TASK TO COMPLETE
From the first line to the last, return the data exactly as it stands.
+===+
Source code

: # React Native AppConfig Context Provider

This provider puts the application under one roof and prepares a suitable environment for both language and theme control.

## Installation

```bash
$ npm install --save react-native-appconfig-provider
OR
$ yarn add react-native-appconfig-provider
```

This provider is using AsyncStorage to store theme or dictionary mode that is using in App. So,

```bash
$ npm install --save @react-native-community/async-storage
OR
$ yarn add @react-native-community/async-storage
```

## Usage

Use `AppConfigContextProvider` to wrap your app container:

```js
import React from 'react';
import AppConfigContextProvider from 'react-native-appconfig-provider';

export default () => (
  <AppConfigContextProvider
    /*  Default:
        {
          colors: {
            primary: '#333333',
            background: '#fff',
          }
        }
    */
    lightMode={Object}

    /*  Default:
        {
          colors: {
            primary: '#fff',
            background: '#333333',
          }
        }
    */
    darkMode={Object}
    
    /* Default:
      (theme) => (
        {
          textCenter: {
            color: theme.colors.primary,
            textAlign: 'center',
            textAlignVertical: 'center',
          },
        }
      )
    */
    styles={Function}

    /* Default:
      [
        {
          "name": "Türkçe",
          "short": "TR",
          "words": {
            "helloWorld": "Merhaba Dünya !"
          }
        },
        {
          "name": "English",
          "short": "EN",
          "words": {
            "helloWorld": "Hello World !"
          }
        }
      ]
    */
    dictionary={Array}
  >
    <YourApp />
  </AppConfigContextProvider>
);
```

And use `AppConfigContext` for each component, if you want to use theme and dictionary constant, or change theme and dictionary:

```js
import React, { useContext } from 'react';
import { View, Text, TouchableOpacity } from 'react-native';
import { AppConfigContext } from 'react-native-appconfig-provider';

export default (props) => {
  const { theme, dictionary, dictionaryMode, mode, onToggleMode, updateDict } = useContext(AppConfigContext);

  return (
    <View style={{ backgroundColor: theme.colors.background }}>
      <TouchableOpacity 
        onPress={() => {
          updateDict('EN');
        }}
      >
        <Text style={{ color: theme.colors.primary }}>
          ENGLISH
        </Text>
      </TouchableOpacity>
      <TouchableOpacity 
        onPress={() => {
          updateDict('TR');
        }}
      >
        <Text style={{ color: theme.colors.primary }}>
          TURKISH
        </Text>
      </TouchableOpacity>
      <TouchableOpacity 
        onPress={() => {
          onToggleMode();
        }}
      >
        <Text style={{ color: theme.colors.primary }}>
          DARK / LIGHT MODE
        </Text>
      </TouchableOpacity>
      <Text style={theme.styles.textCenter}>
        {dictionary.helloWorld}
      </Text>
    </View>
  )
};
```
+===+
EXPECTED OUTPUT
Source code

: # React Native AppConfig Context Provider

This provider puts the application under one roof and prepares a suitable environment for both language and theme control.

## Installation

```bash
$ npm install --save react-native-appconfig-provider
OR
$ yarn add react-native-appconfig-provider
```

This provider is using AsyncStorage to store theme or dictionary mode that is using in App. So,

```bash
$ npm install --save @react-native-community/async-storage
OR
$ yarn add @react-native-community/async-storage
```

## Usage

Use `AppConfigContextProvider` to wrap your app container:

```js
import React from 'react';
import AppConfigContextProvider from 'react-native-appconfig-provider';

export default () => (
  <AppConfigContextProvider
    /*  Default:
        {
          colors: {
            primary: '#333333',
            background: '#fff',
          }
        }
    */
    lightMode={Object}

    /*  Default:
        {
          colors: {
            primary: '#fff',
            background: '#333333',
          }
        }
    */
    darkMode={Object}
    
    /* Default:
      (theme) => (
        {
          textCenter: {
            color: theme.colors.primary,
            textAlign: 'center',
            textAlignVertical: 'center',
          },
        }
      )
    */
    styles={Function}

    /* Default:
      [
        {
          "name": "Türkçe",
          "short": "TR",
          "words": {
            "helloWorld": "Merhaba Dünya !"
          }
        },
        {
          "name": "English",
          "short": "EN",
          "words": {
            "helloWorld": "Hello World !"
          }
        }
      ]
    */
    dictionary={Array}
  >
    <YourApp />
  </AppConfigContextProvider>
);
```

And use `AppConfigContext` for each component, if you want to use theme and dictionary constant, or change theme and dictionary:

```js
import React, { useContext } from 'react';
import { View, Text, TouchableOpacity } from 'react-native';
import { AppConfigContext } from 'react-native-appconfig-provider';

export default (props) => {
  const { theme, dictionary, dictionaryMode, mode, onToggleMode, updateDict } = useContext(AppConfigContext);

  return (
    <View style={{ backgroundColor: theme.colors.background }}>
      <TouchableOpacity 
        onPress={() => {
          updateDict('EN');
        }}
      >
        <Text style={{ color: theme.colors.primary }}>
          ENGLISH
        </Text>
      </TouchableOpacity>
      <TouchableOpacity 
        onPress={() => {
          updateDict('TR');
        }}
      >
        <Text style={{ color: theme.colors.primary }}>
          TURKISH
        </Text>
      </TouchableOpacity>
      <TouchableOpacity 
        onPress={() => {
          onToggleMode();
        }}
      >
        <Text style={{ color: theme.colors.primary }}>
          DARK / LIGHT MODE
        </Text>
      </TouchableOpacity>
      <Text style={theme.styles.textCenter}>
        {dictionary.helloWorld}
      </Text>
    </View>
  )
};
```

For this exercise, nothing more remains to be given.